Arka kapakta “Gerilim ve mizahın iç içe geçtiği ‘444’, ‘Hatırlatma Merkezi’nin şikayet bölümünde çalışan iki kişinin, çağrı sisteminin karışmasıyla içine düştükleri durumu, bulmaya çalıştıkları çözümlerle ulaştıkları çarpıcı gerçeği anlatıyor” olarak anlatılıyor oyun. İçimde hep “keşke oynasak...” duygusu uyandıran bu oyunu çok sevdiğim, çalışmalarını saygı duyarak ve severek izlediğim Lefkoşa Sanat Tiyatrosu sahneliyor bu sezon...
Yol çıktıkları 2009 yılından beri her sezon en az iki, pek çok kez de üç oyunla seyircisine ‘perde’ diyen Lefkoşa Sanat Tiyatrosu bugüne kadar ‘Bir Picasso, Lütfen’, ‘Birtakım Azizlikler’, ‘Jeane D'Arc'ın Öteki Ölümü’, ‘Nihayet Bitti’, ‘Açık Aile: Neredeyse Ardına Kadar Açık’, ‘Biedermann ve Kundakçılar’, ‘Git Gel Dolap’, ‘İki Kişilik Hırgür’ gibi, çoğu sağlam ideoloji ve duruş üzerine kurulu oyun örnekleri, kısacası derdi olan oyunlar dahil etmiştir repertuvarına… (Ki, insanımızın tiyatrodan tek anladığı “güldürsün, eğlendirsin” beklentisinin aksine tam da ihtiyacımız olan şey: ağlanacak acınası halimize gülmek değil, düştüğümüz bu durumu sorgulamayı ve olası bir değişimi kamçılayacak oyunlardır, tüm bunları yaparken gülersek de ne ala!)

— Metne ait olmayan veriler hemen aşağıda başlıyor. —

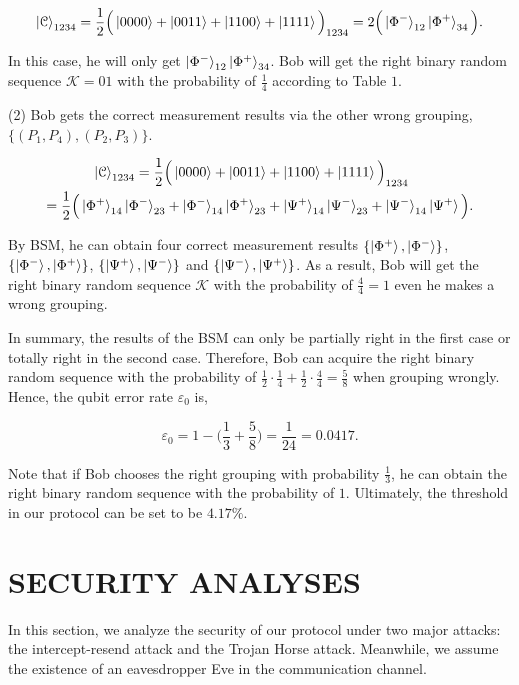 \documentclass[a4paper,11pt]{article}
\begin{document}
\begin{equation*}
\ket{\mathcal{C}}_{1234} = \dfrac{1}{2} \Big(\ket{0000} + \ket{0011}
 + \ket{1100} + \ket{1111} \Big)_{1234} = 2 \Big(\ket{\Phi^-}_{12} \ket{\Phi^+}_{34}\Big).
\end{equation*}

In this case, he will only get $\ket{\Phi^-}_{12} \ket{\Phi^+}_{34}$. Bob will get the right binary random sequence $\mathcal{K} = 01$ with the probability of $\frac{1}{4}$ according to Table $1$.

(2) Bob gets the correct measurement results via the other wrong grouping, $\{(P_1, P_4), (P_2, P_3)\}$.

\begin{align*}
\ket{\mathcal{C}}_{1234} = \dfrac{1}{2} \Big(\ket{0000} + \ket{0011}
&+ \ket{1100} + \ket{1111} \Big)_{1234} \nonumber\\
 = \dfrac{1}{2} \Big(
\ket{\Phi^+}_{14} \ket{\Phi^-}_{23} + \ket{\Phi^-}_{14} \ket{\Phi^+}_{23} &+ 
\ket{\Psi^+}_{14} \ket{\Psi^-}_{23} + \ket{\Psi^-}_{14} \ket{\Psi^+} \Big).
\end{align*}

By BSM, he can obtain four correct measurement results $\{\ket{\Phi^+}, \ket{\Phi^-}\}$, $\{\ket{\Phi^-}, \ket{\Phi^+}\}$, $\{\ket{\Psi^+}, \ket{\Psi^-}\}$ and $\{\ket{\Psi^-}, \ket{\Psi^+}\}$. As a result, Bob will get the right binary random sequence $\mathcal{K}$ with the probability of $\frac{4}{4} = 1$ even he makes a wrong grouping.

In summary, the results of the BSM can only be partially right in the first case or totally right in the second case. Therefore, Bob can acquire the right binary random sequence
with the probability of $\frac{1}{2} \cdot \frac{1}{4} + \frac{1}{2} \cdot \frac{4}{4} = \frac{5}{8}$ when grouping wrongly. Hence, the qubit error rate $\varepsilon_0$ is,

\begin{equation*}
\varepsilon_0 = 1 - \Big(\dfrac{1}{3} + \dfrac{5}{8}\Big) = \dfrac{1}{24} = 0.0417.
\end{equation*}

Note that if Bob chooses the right grouping with probability $\frac{1}{3}$, he can obtain the right binary random sequence with the probability of $1$. Ultimately, the threshold in our protocol can be set to be $4.17\%$.

\section{SECURITY ANALYSES}
In this section, we analyze the security of our protocol under two major attacks: the intercept-resend attack and the Trojan Horse attack. Meanwhile, we assume the existence of
an eavesdropper Eve in the communication channel.
\end{document}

Bu yıl yine iki oyunla ‘İmparatorluk Kuranlar Yada Şümrüz’ ve ‘444’ oyunlarıyla sezonu açan, daha sonra da ‘Pırtlatan Bal’ oyunuyla sezona devam edeceğini duyuran Lefkoşa Sanat Tiyatrosu’nun ‘444’ünü 12 Kasım, Cumartesi akşamı izleme fırsatı buldum. Sevgili Halil İbrahim Demir'in yönettiği oyunda Yegane Giritli ve Orbay Sehlikoğlu sahne alıyor.
Oyunla ilgili yazmak istediğim pek çok şey olmasına rağmen, bunu her Cuma sahnelenen ‘İmparatorluk Kuranlar Yada Şümrüz’ oyunlarını da izledikten sonra kaleme alacağım başka bir yazıya saklamak istiyorum.
‘444’ 26 Kasım’dan itibaren her Cumartesi Arabahmet Kültürevi’nde... Kaçırmayın derim.